• TASK REQUIREMENTS:
Scan the records below and copy every line that contains the string "propósito".

• RECORDS FOR THE EXERCISE:
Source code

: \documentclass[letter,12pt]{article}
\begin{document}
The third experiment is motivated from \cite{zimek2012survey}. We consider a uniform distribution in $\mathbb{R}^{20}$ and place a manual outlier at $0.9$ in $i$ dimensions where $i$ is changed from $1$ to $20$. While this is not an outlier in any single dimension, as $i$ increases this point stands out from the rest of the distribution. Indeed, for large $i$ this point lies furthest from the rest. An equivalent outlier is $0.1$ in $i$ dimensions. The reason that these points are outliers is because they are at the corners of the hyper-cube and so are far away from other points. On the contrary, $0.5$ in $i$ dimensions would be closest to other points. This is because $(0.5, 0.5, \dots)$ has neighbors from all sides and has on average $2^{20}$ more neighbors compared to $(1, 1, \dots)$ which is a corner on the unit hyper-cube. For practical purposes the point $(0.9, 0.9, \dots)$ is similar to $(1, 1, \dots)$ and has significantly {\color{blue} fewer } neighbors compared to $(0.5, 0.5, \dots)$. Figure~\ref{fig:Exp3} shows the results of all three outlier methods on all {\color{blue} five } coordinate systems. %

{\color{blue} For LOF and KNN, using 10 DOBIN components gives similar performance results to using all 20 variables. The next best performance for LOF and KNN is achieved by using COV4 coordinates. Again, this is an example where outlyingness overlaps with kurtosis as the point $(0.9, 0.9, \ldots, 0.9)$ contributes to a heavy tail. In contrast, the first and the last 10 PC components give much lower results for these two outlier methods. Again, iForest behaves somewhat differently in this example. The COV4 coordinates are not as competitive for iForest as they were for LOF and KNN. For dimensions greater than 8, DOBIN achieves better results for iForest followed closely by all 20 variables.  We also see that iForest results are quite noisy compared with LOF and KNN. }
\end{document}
---
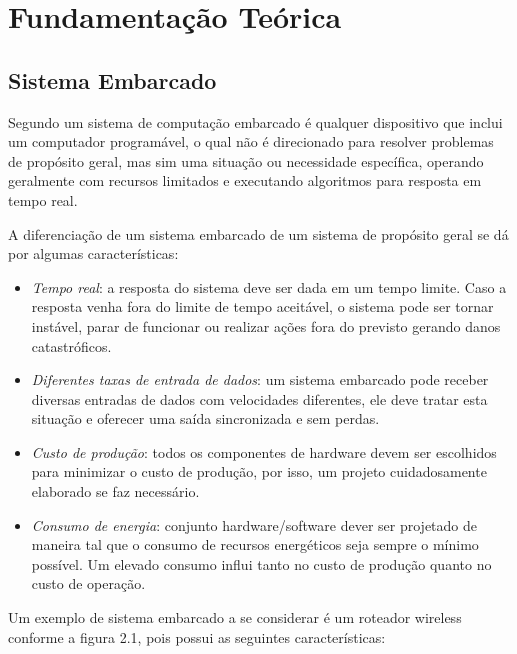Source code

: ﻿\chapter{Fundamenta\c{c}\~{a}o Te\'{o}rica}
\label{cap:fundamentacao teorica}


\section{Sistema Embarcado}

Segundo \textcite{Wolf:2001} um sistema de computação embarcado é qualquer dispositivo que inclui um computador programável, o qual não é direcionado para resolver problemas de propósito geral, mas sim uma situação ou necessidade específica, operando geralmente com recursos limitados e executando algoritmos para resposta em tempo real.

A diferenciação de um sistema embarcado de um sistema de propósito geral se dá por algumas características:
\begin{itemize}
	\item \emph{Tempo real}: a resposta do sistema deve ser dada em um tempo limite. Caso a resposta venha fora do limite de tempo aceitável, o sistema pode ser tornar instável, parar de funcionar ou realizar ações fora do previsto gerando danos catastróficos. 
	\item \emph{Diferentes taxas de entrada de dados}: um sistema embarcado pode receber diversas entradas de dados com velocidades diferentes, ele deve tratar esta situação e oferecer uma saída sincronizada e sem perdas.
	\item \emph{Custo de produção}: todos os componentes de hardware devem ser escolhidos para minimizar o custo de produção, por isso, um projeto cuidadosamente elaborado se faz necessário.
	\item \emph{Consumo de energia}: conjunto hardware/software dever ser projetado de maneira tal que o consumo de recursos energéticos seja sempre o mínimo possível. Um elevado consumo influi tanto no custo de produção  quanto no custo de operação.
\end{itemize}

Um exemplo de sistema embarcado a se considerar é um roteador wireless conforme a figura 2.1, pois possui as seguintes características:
* * *
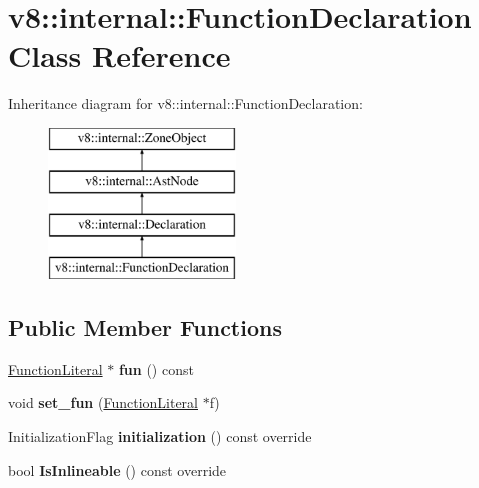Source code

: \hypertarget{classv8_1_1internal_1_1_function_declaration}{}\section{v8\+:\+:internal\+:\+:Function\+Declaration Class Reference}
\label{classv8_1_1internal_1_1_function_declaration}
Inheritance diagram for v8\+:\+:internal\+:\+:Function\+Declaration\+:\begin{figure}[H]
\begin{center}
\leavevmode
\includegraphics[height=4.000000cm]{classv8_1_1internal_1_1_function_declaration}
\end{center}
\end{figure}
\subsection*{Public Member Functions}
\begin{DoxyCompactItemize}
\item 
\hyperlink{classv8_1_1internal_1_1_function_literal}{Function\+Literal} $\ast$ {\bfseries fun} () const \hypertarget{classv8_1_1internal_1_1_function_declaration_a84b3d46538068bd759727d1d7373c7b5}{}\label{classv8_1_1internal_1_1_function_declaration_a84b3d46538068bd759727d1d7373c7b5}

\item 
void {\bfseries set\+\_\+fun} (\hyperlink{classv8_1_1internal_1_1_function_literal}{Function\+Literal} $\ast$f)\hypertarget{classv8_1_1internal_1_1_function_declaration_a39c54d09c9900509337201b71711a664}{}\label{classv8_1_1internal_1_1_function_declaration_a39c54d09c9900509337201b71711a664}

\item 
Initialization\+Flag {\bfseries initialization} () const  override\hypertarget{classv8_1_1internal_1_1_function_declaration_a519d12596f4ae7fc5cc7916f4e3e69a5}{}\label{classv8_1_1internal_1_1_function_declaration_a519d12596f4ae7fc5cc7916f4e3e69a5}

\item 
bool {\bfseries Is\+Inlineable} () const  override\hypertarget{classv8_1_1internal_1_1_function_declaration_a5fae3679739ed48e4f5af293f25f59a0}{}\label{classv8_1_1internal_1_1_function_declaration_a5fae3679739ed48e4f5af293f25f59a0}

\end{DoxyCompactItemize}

• RESPONSE AREA:
Segundo \textcite{Wolf:2001} um sistema de computação embarcado é qualquer dispositivo que inclui um computador programável, o qual não é direcionado para resolver problemas de propósito geral, mas sim uma situação ou necessidade específica, operando geralmente com recursos limitados e executando algoritmos para resposta em tempo real.
A diferenciação de um sistema embarcado de um sistema de propósito geral se dá por algumas características:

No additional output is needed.